Bayesian trajectory replay

Lonelu builder with cube

Programming robots to execute a complex task can easily lead to convoluted state machines that are difficult to design, tune, and maintain. Learning by demonstration aims at solving this problem by leveraging demonstration data. We propose a non-parametric Bayesian model for learning robotics behavior by demonstration.

Our aim is to tackle complex tasks composed of multiple steps. We experiment with different tasks on several robots equiped with various sensors.

Reference: conference article.

3D navigation

All robots need to avoid obstacles, but with significant movement capabilities over rough terrain it becomes difficult to distinguish obstacles from necessary support. Instead of separating the perception, path-planning, and path-execution stages of classical navigation approaches, we propose to tightly integrate them.

Our algorithm takes a 3D point cloud as input and, given the current position of the robot and the goal, uses D*-lite search algorithm to do online replanning on a lazy tensor representation. We also choose the best flipper configuration based on the local structure and the motion direction in order to increase stability and help with the crossing of obstacles.

References: conference paper, software.

Past research projects

Bayesian model of eye-movement selection

Eye movement distribution

Multiple Object Tracking is a common task of psychophysics where subjects are asked to keep track of a set of targets moving among a set of distractors. The classical experiment requires the gaze to be fixed in the center of the screen but, by lifting this constraint, one can study eye movement selection. We have proposed a Bayesian model of eye movements in such a task inspired from the Bayesian Occupancy Filter. This model follows the log-complex retinotopic mapping observed in the superior colliculus. With this model we were able to show that uncertainty plays an important role in the decision of the occular saccades.

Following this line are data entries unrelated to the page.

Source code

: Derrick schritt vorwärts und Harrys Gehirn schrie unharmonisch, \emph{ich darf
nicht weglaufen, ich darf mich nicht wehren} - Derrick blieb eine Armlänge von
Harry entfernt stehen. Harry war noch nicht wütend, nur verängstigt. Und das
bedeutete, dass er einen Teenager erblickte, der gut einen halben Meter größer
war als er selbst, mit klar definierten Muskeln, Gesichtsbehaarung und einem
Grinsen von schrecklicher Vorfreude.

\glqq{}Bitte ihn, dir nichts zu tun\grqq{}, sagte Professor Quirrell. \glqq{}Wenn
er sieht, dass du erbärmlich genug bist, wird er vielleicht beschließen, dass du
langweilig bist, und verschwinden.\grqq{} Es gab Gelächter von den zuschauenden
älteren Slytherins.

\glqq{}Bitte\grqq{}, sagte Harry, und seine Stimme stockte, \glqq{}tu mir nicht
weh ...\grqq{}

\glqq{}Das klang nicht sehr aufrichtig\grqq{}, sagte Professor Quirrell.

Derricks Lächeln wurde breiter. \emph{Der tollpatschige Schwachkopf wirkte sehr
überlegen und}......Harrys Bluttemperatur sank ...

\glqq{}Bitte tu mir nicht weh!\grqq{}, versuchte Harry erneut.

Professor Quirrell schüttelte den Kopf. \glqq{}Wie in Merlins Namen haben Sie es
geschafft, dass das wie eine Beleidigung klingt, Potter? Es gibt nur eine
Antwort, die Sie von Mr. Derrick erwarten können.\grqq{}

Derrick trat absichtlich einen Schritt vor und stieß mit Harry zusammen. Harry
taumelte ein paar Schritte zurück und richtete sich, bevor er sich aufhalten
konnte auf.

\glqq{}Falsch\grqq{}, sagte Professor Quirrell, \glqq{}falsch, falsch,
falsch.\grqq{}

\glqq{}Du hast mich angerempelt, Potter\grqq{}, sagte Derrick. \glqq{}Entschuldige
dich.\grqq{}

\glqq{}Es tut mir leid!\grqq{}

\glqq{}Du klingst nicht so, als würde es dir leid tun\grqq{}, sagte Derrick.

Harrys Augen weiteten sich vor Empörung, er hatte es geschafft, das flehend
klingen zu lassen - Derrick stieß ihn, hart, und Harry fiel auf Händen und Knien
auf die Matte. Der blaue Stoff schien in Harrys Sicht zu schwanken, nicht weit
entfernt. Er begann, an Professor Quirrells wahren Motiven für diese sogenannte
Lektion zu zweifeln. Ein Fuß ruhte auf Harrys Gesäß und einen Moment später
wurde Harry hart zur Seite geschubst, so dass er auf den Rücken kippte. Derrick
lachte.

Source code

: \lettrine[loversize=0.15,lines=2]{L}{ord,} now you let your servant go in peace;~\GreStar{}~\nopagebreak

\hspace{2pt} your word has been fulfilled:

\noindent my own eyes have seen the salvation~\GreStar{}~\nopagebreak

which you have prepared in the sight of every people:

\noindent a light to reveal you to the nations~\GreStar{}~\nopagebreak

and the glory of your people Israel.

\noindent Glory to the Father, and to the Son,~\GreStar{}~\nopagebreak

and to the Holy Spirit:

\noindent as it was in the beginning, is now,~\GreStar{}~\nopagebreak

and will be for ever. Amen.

References: journal article, conference article software.

Human perception of shape from motion

Optic flow

For my PhD, I studied the perception of planes from the optic flow. Structure from motion is an ill-posed inverse problem as many combinations of object and relative motion can lead to the same stimulus. Assuming the rigidity of the object is a common constraint that can help solve this problem. However, in case of motion of the observer, this assumption cannot explain the bias shown in psychophysics studies. A competing assumption is the stationarity of the object. I have proposed to use Bayesian programming in order to fuse both the rigidity and the stationarity hypothesis in a single model. This model can successfully account for a wide variety of experimental findings, including the effect of shear or of the field of view.

References: Phd thesis (in French), journal article, book chapter.